# The task
All entries are to be given again verbatim.

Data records
# # # # # # #

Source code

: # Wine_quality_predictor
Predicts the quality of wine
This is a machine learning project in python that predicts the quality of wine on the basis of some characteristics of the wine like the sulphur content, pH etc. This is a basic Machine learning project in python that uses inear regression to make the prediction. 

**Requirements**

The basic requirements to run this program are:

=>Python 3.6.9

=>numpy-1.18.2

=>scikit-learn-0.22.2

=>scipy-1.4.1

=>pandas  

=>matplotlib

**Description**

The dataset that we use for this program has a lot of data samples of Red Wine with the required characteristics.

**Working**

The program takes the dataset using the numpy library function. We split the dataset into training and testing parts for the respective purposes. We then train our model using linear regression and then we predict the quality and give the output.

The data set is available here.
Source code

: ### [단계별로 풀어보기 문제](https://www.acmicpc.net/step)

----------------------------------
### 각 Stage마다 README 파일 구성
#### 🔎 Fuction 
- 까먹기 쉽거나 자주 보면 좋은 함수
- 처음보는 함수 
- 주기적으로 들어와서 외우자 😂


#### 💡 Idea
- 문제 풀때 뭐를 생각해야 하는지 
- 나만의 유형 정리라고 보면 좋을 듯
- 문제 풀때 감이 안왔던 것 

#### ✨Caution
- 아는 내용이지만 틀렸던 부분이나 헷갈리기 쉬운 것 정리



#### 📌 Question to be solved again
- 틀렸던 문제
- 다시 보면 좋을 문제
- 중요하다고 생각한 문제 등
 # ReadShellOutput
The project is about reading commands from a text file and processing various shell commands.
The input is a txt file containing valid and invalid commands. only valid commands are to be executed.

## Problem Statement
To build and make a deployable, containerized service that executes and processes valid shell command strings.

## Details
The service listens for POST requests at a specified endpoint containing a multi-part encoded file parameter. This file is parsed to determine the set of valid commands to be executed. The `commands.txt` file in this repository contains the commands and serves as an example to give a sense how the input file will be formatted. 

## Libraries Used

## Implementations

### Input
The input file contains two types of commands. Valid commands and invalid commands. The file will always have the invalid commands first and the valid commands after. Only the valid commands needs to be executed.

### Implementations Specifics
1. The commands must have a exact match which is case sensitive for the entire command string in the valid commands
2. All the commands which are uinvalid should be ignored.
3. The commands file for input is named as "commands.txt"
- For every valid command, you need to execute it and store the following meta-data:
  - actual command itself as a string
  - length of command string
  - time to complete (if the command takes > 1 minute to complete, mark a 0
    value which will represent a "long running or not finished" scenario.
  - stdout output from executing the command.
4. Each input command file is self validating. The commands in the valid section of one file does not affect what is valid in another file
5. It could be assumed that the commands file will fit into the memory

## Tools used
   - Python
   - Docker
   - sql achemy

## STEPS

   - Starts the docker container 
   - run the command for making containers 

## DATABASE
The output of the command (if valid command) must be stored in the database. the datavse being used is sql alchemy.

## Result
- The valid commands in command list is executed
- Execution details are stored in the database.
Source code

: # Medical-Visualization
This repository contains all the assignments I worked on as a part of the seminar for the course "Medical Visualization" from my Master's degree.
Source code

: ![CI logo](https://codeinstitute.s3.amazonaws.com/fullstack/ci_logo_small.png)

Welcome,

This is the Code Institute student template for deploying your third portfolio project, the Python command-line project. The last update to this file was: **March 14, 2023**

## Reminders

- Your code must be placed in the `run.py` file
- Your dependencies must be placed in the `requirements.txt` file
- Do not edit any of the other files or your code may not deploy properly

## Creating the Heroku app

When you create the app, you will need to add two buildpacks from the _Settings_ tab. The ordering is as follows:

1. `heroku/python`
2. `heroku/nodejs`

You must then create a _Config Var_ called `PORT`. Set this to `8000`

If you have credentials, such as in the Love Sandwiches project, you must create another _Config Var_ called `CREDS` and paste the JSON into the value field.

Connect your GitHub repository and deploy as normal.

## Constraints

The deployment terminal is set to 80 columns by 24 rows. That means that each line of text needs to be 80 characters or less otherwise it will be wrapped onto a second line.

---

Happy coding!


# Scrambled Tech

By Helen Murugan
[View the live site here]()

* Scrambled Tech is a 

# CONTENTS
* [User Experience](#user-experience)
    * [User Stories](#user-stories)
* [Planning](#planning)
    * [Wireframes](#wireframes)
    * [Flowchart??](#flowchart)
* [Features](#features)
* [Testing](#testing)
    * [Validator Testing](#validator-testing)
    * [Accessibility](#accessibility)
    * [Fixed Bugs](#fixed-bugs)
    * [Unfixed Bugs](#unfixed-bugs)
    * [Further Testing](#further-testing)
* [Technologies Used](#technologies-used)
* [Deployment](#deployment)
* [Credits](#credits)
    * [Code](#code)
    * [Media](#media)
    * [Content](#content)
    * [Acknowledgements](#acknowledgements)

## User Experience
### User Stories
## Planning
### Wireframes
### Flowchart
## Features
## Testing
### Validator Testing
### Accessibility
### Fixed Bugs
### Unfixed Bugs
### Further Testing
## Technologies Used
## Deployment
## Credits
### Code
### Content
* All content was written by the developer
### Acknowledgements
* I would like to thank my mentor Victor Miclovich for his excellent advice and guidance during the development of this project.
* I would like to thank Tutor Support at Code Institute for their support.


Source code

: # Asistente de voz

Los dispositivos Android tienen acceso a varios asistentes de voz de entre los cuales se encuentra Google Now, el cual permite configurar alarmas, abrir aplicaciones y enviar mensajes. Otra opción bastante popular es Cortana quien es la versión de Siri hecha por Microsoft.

# # # # # # #

# Response area
Source code

: # Wine_quality_predictor
Predicts the quality of wine
This is a machine learning project in python that predicts the quality of wine on the basis of some characteristics of the wine like the sulphur content, pH etc. This is a basic Machine learning project in python that uses inear regression to make the prediction. 

**Requirements**

The basic requirements to run this program are:

=>Python 3.6.9

=>numpy-1.18.2

=>scikit-learn-0.22.2

=>scipy-1.4.1

=>pandas  

=>matplotlib

**Description**

The dataset that we use for this program has a lot of data samples of Red Wine with the required characteristics.

**Working**

The program takes the dataset using the numpy library function. We split the dataset into training and testing parts for the respective purposes. We then train our model using linear regression and then we predict the quality and give the output.

The data set is available here.
Source code

: ### [단계별로 풀어보기 문제](https://www.acmicpc.net/step)

----------------------------------
### 각 Stage마다 README 파일 구성
#### 🔎 Fuction 
- 까먹기 쉽거나 자주 보면 좋은 함수
- 처음보는 함수 
- 주기적으로 들어와서 외우자 😂


#### 💡 Idea
- 문제 풀때 뭐를 생각해야 하는지 
- 나만의 유형 정리라고 보면 좋을 듯
- 문제 풀때 감이 안왔던 것 

#### ✨Caution
- 아는 내용이지만 틀렸던 부분이나 헷갈리기 쉬운 것 정리



#### 📌 Question to be solved again
- 틀렸던 문제
- 다시 보면 좋을 문제
- 중요하다고 생각한 문제 등
 # ReadShellOutput
The project is about reading commands from a text file and processing various shell commands.
The input is a txt file containing valid and invalid commands. only valid commands are to be executed.

## Problem Statement
To build and make a deployable, containerized service that executes and processes valid shell command strings.

## Details
The service listens for POST requests at a specified endpoint containing a multi-part encoded file parameter. This file is parsed to determine the set of valid commands to be executed. The `commands.txt` file in this repository contains the commands and serves as an example to give a sense how the input file will be formatted. 

## Libraries Used

## Implementations

### Input
The input file contains two types of commands. Valid commands and invalid commands. The file will always have the invalid commands first and the valid commands after. Only the valid commands needs to be executed.

### Implementations Specifics
1. The commands must have a exact match which is case sensitive for the entire command string in the valid commands
2. All the commands which are uinvalid should be ignored.
3. The commands file for input is named as "commands.txt"
- For every valid command, you need to execute it and store the following meta-data:
  - actual command itself as a string
  - length of command string
  - time to complete (if the command takes > 1 minute to complete, mark a 0
    value which will represent a "long running or not finished" scenario.
  - stdout output from executing the command.
4. Each input command file is self validating. The commands in the valid section of one file does not affect what is valid in another file
5. It could be assumed that the commands file will fit into the memory

## Tools used
   - Python
   - Docker
   - sql achemy

## STEPS

   - Starts the docker container 
   - run the command for making containers 

## DATABASE
The output of the command (if valid command) must be stored in the database. the datavse being used is sql alchemy.

## Result
- The valid commands in command list is executed
- Execution details are stored in the database.
Source code

: # Medical-Visualization
This repository contains all the assignments I worked on as a part of the seminar for the course "Medical Visualization" from my Master's degree.
Source code

: ![CI logo](https://codeinstitute.s3.amazonaws.com/fullstack/ci_logo_small.png)

Welcome,

This is the Code Institute student template for deploying your third portfolio project, the Python command-line project. The last update to this file was: **March 14, 2023**

## Reminders

- Your code must be placed in the `run.py` file
- Your dependencies must be placed in the `requirements.txt` file
- Do not edit any of the other files or your code may not deploy properly

## Creating the Heroku app

When you create the app, you will need to add two buildpacks from the _Settings_ tab. The ordering is as follows:

1. `heroku/python`
2. `heroku/nodejs`

You must then create a _Config Var_ called `PORT`. Set this to `8000`

If you have credentials, such as in the Love Sandwiches project, you must create another _Config Var_ called `CREDS` and paste the JSON into the value field.

Connect your GitHub repository and deploy as normal.

## Constraints

The deployment terminal is set to 80 columns by 24 rows. That means that each line of text needs to be 80 characters or less otherwise it will be wrapped onto a second line.

---

Happy coding!


# Scrambled Tech

By Helen Murugan
[View the live site here]()

* Scrambled Tech is a 

# CONTENTS
* [User Experience](#user-experience)
    * [User Stories](#user-stories)
* [Planning](#planning)
    * [Wireframes](#wireframes)
    * [Flowchart??](#flowchart)
* [Features](#features)
* [Testing](#testing)
    * [Validator Testing](#validator-testing)
    * [Accessibility](#accessibility)
    * [Fixed Bugs](#fixed-bugs)
    * [Unfixed Bugs](#unfixed-bugs)
    * [Further Testing](#further-testing)
* [Technologies Used](#technologies-used)
* [Deployment](#deployment)
* [Credits](#credits)
    * [Code](#code)
    * [Media](#media)
    * [Content](#content)
    * [Acknowledgements](#acknowledgements)

## User Experience
### User Stories
## Planning
### Wireframes
### Flowchart
## Features
## Testing
### Validator Testing
### Accessibility
### Fixed Bugs
### Unfixed Bugs
### Further Testing
## Technologies Used
## Deployment
## Credits
### Code
### Content
* All content was written by the developer
### Acknowledgements
* I would like to thank my mentor Victor Miclovich for his excellent advice and guidance during the development of this project.
* I would like to thank Tutor Support at Code Institute for their support.


Source code

: # Asistente de voz

Los dispositivos Android tienen acceso a varios asistentes de voz de entre los cuales se encuentra Google Now, el cual permite configurar alarmas, abrir aplicaciones y enviar mensajes. Otra opción bastante popular es Cortana quien es la versión de Siri hecha por Microsoft.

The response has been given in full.